### WHAT TO PRODUCE
Every line in the listing below that holds the word "mode" should be returned.

### INPUT FOR THIS TASK
--- START ---

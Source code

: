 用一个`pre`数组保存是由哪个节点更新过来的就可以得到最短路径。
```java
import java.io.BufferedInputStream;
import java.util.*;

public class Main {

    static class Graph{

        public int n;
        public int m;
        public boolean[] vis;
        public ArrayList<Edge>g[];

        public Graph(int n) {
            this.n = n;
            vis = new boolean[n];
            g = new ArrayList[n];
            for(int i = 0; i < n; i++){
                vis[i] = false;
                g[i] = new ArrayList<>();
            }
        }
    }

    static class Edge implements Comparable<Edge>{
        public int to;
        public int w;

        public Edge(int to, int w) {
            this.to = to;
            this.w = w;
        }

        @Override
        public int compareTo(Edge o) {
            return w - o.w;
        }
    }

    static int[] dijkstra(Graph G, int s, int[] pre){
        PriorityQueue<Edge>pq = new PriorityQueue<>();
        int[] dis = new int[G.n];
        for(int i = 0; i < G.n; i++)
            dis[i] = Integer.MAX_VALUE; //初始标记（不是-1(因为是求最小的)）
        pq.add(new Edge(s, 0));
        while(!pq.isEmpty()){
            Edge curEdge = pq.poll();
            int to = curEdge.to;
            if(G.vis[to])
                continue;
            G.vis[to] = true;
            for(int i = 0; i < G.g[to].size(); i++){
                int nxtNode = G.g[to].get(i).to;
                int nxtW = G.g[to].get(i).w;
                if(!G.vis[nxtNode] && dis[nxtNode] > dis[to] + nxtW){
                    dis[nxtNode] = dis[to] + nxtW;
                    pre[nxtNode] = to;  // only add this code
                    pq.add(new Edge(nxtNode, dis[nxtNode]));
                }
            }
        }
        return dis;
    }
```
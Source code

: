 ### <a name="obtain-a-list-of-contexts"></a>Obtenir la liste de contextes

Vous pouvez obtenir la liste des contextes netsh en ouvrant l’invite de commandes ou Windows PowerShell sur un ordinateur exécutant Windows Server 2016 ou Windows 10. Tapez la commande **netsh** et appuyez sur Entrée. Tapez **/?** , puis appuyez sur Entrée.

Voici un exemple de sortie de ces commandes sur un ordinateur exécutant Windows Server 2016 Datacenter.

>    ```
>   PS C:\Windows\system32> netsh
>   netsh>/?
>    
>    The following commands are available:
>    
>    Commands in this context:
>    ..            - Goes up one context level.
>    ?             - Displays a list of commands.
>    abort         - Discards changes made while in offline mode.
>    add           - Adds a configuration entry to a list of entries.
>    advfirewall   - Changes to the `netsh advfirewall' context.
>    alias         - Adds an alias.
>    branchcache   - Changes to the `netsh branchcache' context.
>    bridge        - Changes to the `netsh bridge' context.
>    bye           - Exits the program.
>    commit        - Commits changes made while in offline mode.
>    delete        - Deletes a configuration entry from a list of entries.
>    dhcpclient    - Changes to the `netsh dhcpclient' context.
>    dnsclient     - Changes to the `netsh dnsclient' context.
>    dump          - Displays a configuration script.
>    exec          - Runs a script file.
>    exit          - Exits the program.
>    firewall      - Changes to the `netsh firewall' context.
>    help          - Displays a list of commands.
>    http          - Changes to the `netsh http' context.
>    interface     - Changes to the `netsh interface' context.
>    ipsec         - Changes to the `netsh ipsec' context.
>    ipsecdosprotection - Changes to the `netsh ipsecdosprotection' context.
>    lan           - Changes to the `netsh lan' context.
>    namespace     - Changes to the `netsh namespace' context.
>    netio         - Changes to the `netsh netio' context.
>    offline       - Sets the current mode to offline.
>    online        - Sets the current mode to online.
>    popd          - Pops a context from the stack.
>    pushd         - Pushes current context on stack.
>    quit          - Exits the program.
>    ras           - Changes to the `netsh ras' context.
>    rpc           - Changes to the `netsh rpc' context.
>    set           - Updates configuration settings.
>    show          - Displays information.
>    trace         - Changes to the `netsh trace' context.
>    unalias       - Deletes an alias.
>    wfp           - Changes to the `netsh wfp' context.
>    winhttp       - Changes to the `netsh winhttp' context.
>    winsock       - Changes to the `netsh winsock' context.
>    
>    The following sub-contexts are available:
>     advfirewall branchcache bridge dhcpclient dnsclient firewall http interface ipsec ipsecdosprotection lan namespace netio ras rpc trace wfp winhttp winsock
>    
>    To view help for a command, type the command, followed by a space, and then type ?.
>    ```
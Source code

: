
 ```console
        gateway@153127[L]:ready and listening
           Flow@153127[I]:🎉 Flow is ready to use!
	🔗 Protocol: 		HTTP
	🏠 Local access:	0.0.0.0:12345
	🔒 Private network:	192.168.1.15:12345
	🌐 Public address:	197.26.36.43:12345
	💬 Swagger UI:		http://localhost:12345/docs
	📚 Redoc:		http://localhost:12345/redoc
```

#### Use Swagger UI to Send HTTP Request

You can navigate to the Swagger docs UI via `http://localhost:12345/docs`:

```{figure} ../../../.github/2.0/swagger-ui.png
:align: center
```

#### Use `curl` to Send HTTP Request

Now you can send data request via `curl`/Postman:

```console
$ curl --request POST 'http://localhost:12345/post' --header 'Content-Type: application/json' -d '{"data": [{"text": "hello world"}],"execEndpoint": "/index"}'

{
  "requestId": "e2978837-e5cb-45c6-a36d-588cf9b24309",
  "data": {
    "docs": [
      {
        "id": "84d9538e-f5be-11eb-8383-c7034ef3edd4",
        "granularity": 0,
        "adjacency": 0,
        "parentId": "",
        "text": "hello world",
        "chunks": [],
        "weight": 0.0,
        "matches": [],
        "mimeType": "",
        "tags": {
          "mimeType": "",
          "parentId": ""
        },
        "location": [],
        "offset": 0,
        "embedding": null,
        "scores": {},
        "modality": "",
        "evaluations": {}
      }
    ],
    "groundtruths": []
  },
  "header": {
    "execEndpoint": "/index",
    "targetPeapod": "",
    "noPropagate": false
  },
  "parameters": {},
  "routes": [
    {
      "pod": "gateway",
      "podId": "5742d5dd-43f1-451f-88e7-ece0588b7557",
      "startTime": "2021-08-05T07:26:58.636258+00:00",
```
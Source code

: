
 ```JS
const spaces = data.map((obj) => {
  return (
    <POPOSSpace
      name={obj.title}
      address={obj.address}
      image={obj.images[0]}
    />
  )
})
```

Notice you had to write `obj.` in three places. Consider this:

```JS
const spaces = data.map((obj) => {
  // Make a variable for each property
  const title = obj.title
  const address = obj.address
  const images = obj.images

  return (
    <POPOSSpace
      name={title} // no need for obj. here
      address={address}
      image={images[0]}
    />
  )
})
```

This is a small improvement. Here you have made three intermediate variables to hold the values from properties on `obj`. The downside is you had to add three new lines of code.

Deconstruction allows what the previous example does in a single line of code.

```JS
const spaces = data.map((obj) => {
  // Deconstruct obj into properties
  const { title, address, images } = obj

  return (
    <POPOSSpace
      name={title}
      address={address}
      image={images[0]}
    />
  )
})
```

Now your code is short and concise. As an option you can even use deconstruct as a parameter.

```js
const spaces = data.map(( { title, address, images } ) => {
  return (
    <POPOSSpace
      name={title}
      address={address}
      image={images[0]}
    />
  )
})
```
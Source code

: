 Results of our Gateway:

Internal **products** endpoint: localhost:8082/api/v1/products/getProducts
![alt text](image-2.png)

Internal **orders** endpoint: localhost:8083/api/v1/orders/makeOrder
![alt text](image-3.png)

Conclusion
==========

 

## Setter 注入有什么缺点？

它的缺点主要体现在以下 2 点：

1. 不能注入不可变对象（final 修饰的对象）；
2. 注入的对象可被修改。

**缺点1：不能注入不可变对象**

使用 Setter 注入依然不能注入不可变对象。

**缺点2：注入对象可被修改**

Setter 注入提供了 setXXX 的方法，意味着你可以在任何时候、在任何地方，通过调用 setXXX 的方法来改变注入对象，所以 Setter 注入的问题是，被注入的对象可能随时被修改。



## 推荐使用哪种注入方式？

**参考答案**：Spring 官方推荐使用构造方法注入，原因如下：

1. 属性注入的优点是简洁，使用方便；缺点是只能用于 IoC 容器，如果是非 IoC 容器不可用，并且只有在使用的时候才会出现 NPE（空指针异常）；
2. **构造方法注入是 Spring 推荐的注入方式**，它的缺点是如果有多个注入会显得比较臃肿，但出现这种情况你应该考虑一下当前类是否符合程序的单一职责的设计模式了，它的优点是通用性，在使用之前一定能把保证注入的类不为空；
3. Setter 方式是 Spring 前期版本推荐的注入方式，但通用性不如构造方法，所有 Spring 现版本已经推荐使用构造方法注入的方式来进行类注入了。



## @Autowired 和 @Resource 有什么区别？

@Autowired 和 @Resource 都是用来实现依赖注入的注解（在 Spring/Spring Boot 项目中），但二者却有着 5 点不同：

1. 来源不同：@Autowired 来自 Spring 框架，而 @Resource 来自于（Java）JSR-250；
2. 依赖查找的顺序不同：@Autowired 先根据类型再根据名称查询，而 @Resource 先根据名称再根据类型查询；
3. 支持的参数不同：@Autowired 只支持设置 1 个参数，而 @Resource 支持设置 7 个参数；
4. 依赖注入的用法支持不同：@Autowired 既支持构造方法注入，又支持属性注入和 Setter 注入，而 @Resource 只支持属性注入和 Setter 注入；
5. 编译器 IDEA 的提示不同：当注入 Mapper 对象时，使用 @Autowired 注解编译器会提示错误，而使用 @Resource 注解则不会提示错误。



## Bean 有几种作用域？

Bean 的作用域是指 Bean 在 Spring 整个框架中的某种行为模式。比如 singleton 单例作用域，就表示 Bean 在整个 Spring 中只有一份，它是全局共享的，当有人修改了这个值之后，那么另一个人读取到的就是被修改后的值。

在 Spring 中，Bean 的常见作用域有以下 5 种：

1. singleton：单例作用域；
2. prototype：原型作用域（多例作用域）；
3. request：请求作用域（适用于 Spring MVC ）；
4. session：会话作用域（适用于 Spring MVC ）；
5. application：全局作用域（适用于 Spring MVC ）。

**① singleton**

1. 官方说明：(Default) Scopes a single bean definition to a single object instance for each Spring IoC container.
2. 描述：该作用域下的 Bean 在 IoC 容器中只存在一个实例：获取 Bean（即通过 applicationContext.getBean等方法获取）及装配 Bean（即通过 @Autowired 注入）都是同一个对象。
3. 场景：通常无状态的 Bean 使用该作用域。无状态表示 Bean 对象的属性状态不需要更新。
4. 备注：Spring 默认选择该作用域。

--- END ---

### EXERCISE RESPONSE
>    abort         - Discards changes made while in offline mode.
>    commit        - Commits changes made while in offline mode.
>    offline       - Sets the current mode to offline.
>    online        - Sets the current mode to online.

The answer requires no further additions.